[Requirement] Find every line below with the word "performSearch" in it, and copy each one.

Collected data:
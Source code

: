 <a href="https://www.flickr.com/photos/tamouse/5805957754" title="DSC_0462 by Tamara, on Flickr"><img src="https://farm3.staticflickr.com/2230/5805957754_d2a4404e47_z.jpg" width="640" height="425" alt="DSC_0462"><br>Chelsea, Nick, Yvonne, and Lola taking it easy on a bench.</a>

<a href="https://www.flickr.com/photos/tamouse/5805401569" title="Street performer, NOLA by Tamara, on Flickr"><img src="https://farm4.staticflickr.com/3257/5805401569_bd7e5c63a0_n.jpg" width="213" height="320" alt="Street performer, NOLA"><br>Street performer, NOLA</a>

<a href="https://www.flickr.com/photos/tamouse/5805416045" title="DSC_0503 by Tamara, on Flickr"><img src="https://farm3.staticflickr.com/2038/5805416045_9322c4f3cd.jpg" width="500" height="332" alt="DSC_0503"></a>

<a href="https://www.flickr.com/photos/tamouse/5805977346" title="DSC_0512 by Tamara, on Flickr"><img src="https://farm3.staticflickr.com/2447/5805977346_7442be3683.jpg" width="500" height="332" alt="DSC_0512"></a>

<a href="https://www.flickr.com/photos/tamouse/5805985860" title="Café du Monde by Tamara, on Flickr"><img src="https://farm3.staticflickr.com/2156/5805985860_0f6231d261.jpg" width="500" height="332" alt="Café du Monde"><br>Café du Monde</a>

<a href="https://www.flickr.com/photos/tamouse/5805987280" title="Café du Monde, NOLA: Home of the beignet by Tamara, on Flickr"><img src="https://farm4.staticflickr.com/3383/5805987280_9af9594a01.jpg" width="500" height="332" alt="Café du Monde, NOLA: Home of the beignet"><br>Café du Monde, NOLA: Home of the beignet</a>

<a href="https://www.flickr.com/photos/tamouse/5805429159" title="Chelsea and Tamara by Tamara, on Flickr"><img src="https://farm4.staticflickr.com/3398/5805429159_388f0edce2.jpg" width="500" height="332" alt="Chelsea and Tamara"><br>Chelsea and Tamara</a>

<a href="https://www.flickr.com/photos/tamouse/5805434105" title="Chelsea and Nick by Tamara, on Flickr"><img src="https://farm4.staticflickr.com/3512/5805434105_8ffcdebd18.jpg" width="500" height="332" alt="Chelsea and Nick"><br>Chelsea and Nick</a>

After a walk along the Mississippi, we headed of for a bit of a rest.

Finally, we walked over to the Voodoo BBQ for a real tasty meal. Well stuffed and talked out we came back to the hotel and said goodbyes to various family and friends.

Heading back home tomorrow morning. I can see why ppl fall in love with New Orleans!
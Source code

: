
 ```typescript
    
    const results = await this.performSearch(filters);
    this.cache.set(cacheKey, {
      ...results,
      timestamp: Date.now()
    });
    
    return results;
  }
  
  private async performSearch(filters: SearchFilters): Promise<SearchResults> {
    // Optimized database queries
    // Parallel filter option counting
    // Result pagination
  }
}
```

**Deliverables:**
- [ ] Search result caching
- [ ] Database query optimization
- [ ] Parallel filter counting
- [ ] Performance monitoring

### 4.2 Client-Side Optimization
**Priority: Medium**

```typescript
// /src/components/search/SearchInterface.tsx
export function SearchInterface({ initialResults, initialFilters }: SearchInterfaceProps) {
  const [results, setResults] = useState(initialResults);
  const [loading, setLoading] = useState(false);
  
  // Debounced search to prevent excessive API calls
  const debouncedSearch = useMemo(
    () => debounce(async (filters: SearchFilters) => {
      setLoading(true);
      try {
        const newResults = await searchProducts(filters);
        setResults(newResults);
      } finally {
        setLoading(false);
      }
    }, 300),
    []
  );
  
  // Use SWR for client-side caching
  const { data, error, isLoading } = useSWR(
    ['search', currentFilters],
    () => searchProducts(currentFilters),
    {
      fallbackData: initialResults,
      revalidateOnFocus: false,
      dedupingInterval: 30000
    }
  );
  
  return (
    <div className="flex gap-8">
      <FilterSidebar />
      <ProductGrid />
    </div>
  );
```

[Answer]
    const results = await this.performSearch(filters);
  private async performSearch(filters: SearchFilters): Promise<SearchResults> {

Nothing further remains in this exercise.